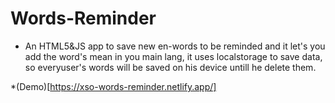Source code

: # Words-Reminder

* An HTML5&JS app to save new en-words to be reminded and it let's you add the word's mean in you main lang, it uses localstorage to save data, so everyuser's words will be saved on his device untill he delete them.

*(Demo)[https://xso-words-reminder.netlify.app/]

==

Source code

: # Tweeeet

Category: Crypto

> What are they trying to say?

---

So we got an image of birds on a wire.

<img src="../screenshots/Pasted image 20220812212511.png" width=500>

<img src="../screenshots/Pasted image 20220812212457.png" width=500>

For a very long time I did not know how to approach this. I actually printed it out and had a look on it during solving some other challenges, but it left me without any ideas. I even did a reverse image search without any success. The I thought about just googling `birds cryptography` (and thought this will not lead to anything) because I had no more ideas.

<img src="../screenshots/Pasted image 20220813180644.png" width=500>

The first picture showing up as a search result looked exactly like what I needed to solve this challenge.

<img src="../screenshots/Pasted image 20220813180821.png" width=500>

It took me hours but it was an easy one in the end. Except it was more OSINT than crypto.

### [WHAT IS REQUIRED]
Search the records for the string "Pasted" and report each line that has it.

### [ANSWER TO THE EXERCISE]
<img src="../screenshots/Pasted image 20220812212511.png" width=500>
<img src="../screenshots/Pasted image 20220812212457.png" width=500>
<img src="../screenshots/Pasted image 20220813180644.png" width=500>
<img src="../screenshots/Pasted image 20220813180821.png" width=500>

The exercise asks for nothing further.